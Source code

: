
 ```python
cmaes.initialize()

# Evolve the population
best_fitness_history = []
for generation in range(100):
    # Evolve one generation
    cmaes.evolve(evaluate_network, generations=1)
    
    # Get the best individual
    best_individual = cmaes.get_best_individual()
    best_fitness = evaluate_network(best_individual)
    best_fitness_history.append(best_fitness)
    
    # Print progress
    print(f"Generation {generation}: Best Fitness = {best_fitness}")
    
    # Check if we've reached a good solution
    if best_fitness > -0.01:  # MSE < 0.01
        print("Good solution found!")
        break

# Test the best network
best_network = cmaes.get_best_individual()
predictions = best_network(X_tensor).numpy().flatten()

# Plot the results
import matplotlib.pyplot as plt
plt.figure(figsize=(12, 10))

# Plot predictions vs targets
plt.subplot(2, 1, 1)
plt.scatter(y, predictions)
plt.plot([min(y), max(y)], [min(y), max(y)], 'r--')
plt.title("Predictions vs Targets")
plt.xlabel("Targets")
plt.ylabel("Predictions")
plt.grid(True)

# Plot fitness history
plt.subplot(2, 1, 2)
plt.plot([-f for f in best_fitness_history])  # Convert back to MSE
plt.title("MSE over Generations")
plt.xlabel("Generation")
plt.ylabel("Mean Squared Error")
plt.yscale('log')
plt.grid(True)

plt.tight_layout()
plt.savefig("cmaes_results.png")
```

------------------------------------

In the records, count every line that includes "solution" and give the count alone.

→ **Answer to this problem**: 2